The speaker concluded her talk by stating that sorafenib maintenance was tolerable and can “produce long term durable remissions” after ASCT in FLT3-ITD mutated AML”. She further added that the findings of this study should be assessed further in a prospective clinical study.
The final talk of this session was presented by Dr. Moshe Y. Levy from Baylor University Medical Center, Dallas, TX, US.
Vadastuximab talirine (33A) is a CD33-directed antibody drug conjugate that has demonstrated an enhanced cytotoxic effect through upregulated CD33 expression.
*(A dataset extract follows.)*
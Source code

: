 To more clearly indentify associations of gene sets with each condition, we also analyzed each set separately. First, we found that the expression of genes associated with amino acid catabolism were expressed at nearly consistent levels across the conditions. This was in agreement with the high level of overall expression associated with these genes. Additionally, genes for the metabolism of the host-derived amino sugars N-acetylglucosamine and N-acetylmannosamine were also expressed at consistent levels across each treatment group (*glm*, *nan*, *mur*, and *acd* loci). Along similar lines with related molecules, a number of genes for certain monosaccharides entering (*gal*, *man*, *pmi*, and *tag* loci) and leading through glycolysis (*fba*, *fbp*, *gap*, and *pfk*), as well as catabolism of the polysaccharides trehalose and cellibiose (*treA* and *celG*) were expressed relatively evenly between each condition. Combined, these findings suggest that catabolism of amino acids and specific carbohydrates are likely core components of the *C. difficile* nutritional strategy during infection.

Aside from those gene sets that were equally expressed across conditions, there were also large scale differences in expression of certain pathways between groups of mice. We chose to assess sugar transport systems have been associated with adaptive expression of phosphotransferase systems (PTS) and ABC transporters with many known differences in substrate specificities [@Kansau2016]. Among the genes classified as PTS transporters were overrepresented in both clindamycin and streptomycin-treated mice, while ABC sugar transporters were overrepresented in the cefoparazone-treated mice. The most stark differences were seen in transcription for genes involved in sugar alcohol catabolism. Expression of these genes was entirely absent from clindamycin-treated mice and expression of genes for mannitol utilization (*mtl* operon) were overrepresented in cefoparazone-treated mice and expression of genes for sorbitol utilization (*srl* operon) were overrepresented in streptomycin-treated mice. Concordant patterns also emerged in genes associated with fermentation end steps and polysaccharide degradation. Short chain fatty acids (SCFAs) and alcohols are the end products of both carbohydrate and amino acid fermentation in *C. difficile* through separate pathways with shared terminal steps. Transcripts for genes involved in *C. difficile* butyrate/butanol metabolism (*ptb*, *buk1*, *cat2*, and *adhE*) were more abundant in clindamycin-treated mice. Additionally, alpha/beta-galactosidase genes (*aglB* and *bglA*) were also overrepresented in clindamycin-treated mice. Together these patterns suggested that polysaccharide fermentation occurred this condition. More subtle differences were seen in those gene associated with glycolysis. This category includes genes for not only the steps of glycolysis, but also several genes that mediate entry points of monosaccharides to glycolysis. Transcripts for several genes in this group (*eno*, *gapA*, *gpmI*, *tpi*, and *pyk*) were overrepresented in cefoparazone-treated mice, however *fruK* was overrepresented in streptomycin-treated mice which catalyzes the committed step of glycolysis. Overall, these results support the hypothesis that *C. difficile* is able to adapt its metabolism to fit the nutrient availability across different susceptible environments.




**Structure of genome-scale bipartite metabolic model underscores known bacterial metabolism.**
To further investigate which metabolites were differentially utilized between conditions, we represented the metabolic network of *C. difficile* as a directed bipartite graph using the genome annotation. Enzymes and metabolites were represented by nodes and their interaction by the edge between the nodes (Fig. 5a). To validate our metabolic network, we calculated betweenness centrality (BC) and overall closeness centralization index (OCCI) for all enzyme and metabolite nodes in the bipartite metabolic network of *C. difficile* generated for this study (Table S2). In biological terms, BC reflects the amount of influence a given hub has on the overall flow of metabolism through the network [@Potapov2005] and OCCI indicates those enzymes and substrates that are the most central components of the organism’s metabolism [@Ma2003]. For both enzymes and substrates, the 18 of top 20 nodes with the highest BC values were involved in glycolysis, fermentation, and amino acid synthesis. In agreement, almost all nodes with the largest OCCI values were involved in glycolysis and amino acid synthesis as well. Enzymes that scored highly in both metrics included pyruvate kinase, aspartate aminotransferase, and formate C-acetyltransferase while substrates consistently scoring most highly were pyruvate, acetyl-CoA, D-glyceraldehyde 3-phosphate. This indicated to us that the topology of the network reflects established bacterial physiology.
The speaker presented results from a phase Ib dose-escalation study (NCT02326584), which evaluated the safety and anti-leukemic activity of escalating doses of 33A in combination with 7+3 induction therapy in newly diagnosed AML patients.
In the dose escalation phase, patients were divided into two cohorts; split-dose cohort and single dose cohort. In the split-dose cohort, 42 patients (median age = 45.5 years) received a split dose of 33A in combination with 7 + 3 induction therapy on days 1 and 4. In the single dose cohort, 25 patients (median age = 58 years) received a single dose of 33A on day 1. Responses and MRD were evaluated on days 15 and 28.
33A was safely combined with 7+3 with acceptable count recovery in AML patients, the speaker concluded. He further added that a “high remission rate with the 1st induction cycle was observed, of which majority were MRD negative”.